TASK TO CARRY OUT —
Only a slice of the listing below is wanted. Retype the lines from the one containing "Source code" through the one containing "C API using", exactly, both ends included.

RECORDS —
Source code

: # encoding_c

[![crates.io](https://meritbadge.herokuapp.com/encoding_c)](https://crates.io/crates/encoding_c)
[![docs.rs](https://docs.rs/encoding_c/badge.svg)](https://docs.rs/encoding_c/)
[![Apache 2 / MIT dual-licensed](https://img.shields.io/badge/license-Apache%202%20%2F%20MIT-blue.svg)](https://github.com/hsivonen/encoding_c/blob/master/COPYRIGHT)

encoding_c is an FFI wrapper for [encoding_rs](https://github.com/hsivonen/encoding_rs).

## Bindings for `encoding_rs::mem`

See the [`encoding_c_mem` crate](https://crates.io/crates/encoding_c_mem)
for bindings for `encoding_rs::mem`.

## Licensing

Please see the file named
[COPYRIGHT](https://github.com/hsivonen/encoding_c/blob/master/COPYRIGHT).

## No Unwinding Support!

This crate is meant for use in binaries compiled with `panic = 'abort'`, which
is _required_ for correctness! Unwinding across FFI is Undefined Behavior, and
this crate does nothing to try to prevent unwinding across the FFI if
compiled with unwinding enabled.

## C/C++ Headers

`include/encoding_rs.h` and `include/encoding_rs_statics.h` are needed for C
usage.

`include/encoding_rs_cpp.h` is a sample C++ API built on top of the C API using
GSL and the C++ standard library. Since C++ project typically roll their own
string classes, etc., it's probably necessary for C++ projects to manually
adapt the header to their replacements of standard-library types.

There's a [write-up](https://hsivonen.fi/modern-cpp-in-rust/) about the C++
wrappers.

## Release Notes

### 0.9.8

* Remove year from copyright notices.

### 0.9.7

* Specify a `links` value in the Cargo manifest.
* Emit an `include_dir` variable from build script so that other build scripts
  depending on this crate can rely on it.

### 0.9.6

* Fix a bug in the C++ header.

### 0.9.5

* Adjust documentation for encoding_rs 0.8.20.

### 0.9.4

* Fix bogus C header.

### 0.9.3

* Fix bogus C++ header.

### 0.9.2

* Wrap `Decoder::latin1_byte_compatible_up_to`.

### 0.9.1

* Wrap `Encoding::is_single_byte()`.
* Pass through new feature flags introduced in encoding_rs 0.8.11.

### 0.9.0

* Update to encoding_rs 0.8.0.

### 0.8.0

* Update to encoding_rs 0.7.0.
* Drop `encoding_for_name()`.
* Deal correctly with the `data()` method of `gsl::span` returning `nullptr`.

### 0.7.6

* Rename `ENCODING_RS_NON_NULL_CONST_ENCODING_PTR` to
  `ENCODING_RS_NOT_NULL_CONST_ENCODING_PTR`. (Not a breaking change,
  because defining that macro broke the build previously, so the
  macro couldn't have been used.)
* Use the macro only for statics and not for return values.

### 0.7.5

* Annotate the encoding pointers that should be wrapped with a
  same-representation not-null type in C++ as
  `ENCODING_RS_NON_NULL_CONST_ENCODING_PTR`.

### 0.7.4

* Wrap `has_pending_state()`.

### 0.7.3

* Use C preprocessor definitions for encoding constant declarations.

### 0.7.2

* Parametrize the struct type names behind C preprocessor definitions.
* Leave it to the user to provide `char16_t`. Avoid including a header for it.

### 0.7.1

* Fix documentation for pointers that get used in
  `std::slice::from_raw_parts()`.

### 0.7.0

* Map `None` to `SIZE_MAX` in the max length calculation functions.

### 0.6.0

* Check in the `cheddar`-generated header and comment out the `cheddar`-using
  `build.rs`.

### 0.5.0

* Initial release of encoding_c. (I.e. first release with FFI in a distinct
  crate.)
--
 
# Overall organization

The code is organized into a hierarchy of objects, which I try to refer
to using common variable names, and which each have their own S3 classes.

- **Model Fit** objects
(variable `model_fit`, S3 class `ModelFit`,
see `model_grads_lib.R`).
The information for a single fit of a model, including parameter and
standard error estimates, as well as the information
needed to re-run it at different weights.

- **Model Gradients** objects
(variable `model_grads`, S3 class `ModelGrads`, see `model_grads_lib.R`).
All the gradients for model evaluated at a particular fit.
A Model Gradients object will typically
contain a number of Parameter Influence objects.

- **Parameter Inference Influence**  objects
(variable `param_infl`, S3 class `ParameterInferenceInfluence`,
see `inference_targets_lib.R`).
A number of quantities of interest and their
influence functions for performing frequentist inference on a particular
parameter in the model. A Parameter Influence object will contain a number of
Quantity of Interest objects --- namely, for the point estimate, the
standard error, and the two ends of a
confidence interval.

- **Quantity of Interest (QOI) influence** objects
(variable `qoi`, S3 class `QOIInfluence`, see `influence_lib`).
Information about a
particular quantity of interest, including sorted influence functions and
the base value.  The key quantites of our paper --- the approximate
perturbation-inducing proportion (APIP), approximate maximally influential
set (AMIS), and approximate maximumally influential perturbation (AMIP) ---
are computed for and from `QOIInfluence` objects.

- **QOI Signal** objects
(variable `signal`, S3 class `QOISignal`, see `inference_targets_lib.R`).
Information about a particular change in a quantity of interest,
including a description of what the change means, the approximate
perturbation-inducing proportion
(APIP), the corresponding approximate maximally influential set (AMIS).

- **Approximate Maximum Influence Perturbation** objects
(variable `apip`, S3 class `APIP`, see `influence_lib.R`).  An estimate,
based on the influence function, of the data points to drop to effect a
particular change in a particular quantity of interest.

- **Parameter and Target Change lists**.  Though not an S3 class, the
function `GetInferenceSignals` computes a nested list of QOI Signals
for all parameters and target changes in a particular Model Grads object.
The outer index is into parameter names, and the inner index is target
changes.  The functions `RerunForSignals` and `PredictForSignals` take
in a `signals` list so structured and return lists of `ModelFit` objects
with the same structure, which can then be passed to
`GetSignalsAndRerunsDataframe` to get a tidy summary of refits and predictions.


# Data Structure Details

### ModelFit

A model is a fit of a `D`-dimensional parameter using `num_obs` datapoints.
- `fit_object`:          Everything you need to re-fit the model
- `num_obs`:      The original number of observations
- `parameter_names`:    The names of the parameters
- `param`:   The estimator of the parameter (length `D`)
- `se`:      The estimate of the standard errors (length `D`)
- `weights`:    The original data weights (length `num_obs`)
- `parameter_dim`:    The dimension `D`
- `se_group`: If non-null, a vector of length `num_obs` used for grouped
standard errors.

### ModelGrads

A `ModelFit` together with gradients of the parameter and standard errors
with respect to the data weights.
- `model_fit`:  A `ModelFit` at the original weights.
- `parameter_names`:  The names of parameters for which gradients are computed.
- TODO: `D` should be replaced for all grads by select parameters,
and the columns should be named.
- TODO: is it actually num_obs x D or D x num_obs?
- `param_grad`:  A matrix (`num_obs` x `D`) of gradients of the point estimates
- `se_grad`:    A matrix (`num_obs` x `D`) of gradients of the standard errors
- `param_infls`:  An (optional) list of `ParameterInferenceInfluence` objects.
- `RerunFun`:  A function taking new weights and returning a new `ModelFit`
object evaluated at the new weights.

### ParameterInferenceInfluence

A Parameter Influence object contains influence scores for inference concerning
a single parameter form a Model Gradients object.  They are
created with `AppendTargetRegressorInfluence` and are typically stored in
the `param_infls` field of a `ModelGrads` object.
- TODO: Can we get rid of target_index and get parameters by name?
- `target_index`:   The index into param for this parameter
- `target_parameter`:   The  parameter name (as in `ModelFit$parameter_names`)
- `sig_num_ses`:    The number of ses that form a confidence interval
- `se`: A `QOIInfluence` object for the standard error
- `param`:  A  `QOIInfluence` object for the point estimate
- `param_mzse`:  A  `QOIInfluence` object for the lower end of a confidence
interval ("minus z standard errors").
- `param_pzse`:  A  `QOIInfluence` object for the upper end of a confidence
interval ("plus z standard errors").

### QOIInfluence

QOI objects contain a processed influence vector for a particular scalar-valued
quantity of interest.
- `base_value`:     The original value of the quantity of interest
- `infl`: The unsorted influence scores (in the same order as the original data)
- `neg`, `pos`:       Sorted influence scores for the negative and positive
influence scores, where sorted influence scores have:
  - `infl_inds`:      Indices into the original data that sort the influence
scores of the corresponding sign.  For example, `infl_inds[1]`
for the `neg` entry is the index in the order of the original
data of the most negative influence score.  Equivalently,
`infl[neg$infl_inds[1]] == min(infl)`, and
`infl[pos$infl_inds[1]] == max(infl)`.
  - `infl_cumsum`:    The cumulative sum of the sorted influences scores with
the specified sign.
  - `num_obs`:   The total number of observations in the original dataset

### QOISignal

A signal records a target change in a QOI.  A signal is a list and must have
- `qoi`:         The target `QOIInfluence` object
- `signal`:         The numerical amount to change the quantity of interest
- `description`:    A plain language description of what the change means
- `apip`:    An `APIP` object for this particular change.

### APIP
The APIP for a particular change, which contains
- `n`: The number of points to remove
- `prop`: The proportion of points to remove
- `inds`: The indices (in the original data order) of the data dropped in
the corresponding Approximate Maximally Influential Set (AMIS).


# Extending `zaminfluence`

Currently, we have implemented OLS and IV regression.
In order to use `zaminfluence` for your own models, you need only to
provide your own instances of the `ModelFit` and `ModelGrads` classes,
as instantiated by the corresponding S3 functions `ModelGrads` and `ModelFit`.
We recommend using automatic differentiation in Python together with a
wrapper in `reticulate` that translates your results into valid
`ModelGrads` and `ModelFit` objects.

RESULT —
Source code

: # encoding_c

[![crates.io](https://meritbadge.herokuapp.com/encoding_c)](https://crates.io/crates/encoding_c)
[![docs.rs](https://docs.rs/encoding_c/badge.svg)](https://docs.rs/encoding_c/)
[![Apache 2 / MIT dual-licensed](https://img.shields.io/badge/license-Apache%202%20%2F%20MIT-blue.svg)](https://github.com/hsivonen/encoding_c/blob/master/COPYRIGHT)

encoding_c is an FFI wrapper for [encoding_rs](https://github.com/hsivonen/encoding_rs).

## Bindings for `encoding_rs::mem`

See the [`encoding_c_mem` crate](https://crates.io/crates/encoding_c_mem)
for bindings for `encoding_rs::mem`.

## Licensing

Please see the file named
[COPYRIGHT](https://github.com/hsivonen/encoding_c/blob/master/COPYRIGHT).

## No Unwinding Support!

This crate is meant for use in binaries compiled with `panic = 'abort'`, which
is _required_ for correctness! Unwinding across FFI is Undefined Behavior, and
this crate does nothing to try to prevent unwinding across the FFI if
compiled with unwinding enabled.

## C/C++ Headers

`include/encoding_rs.h` and `include/encoding_rs_statics.h` are needed for C
usage.

`include/encoding_rs_cpp.h` is a sample C++ API built on top of the C API using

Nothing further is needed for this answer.